Afcons Infrastructure has been selected as the most suitable bidder for a €677.07m railway rehabilitation and construction project in Croatia.
The project covers reconstruction of the existing track and construction of a second railway line on the Dugo Selo–Novska corridor. The scope also includes overhead electrification, signalling, and telecommunication works.
Afcons has described the scheme as its largest international order to date and a significant step into the European infrastructure market. The value is approximately ₹7,544 crore excluding taxes, with the package forming part of Croatia’s rail modernisation programme.
The Dugo Selo–Novska line is one of Croatia’s major railway investment corridors, intended to improve capacity, performance, and reliability on the country’s rail network. The wider programme has previously been identified as one of the country’s largest railway schemes, with EU-backed investment supporting reconstruction, second-track delivery, station upgrades, modernised infrastructure, and improved safety.

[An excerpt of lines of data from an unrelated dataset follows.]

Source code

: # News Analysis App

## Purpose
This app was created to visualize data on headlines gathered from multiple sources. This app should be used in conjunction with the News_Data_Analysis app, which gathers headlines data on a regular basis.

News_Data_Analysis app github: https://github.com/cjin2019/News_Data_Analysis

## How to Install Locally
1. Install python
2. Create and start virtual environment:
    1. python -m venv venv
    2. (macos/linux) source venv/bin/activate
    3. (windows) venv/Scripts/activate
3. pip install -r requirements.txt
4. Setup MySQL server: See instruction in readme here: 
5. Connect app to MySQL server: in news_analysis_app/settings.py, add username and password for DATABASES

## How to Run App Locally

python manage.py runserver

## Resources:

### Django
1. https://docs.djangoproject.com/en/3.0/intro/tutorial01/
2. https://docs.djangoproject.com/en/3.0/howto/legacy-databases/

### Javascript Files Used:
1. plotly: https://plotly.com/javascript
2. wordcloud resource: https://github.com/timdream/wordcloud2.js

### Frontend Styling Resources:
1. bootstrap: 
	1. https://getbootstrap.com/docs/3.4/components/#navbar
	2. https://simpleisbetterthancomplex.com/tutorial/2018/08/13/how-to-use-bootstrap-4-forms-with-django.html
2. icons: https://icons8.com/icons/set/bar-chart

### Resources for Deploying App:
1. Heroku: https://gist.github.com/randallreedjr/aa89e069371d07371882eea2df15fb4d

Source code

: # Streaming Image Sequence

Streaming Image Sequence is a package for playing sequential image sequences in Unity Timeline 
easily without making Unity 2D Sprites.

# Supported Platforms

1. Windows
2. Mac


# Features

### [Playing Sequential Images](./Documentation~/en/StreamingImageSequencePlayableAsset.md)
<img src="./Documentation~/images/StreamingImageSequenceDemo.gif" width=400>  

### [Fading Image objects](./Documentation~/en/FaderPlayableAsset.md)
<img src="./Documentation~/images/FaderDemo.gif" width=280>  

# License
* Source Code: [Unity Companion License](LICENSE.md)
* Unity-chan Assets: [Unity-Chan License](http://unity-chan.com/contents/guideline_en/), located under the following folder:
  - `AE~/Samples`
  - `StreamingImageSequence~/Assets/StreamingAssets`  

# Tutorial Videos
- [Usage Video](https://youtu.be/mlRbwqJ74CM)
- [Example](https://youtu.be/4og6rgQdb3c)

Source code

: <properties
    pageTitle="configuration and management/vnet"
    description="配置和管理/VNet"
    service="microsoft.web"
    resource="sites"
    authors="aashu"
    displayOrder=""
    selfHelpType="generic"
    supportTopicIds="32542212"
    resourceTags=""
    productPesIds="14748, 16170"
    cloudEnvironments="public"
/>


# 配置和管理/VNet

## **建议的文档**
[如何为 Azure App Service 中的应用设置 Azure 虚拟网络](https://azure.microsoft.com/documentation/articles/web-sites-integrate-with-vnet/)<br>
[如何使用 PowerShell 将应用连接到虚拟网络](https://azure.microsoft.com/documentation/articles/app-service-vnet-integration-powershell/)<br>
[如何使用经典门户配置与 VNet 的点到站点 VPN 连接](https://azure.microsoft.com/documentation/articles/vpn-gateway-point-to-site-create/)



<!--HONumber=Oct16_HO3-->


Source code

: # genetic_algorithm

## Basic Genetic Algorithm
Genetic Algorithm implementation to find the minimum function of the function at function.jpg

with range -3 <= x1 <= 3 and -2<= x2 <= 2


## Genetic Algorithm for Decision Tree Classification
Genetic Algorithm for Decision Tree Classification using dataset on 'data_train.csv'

The works are expected to involve a long delivery period, reflecting the scale of rebuilding an existing rail corridor while introducing new track, systems, electrification, and telecoms infrastructure. That combination places civil engineering, rail systems, power, signalling, communications, possessions, safety management, and operational constraints into the same delivery environment.
The contract also strengthens a visible pattern of European rail investment. IN Site recently reported that the Feronord consortium had won a major package on Sweden’s East Link rail project, covering 36km of railway, 28 bridges, three viaducts, and extensive earthworks. Croatia’s Dugo Selo–Novska scheme is different in scale and structure, but both projects reflect the same long-term priority across Europe: rail corridors with higher capacity, better resilience, and lower-carbon transport potential.
For Afcons, the Croatian package gives the company a substantial European reference point in a market with high technical standards, mature procurement processes, and established regional competitors. Indian infrastructure contractors have delivered complex schemes across domestic and international markets, but entry into Europe brings a different layer of requirements around documentation, compliance, local supply chains, labour rules, environmental controls, and client governance.
The scale of the package also shows how railway construction is becoming more systems-led. Reconstruction and second-track delivery can no longer be separated from electrification, signalling, telecoms, and testing where clients are seeking capacity and reliability gains. Earthworks and track construction remain central, but commercial and programme risk increasingly sits in sequencing, integration, commissioning, and handover.
Major rail schemes often look most advanced when civil engineering progress is visible on the ground. The more demanding stage can arrive later, when systems installation, certification, operational readiness, and timetable integration have to line up. Contractors able to manage those interfaces are likely to become more competitive as railway clients seek fewer gaps between construction delivery and operational performance.
Croatia’s rail programme also sits within a wider European push to shift more passenger and freight movement onto rail where network capacity allows. Upgraded double-track, electrified corridors can support higher speeds, improved service resilience, and lower-carbon transport, but those benefits depend on construction delivery being matched by long-term operating and maintenance planning.
Afcons’ selection gives the company a major European infrastructure foothold and gives Croatia another delivery partner for its rail modernisation programme. Mobilisation will now be critical, with local delivery capacity, programme interfaces, supply chain control, and systems coordination all needing to align before the project can move from award to sustained construction progress.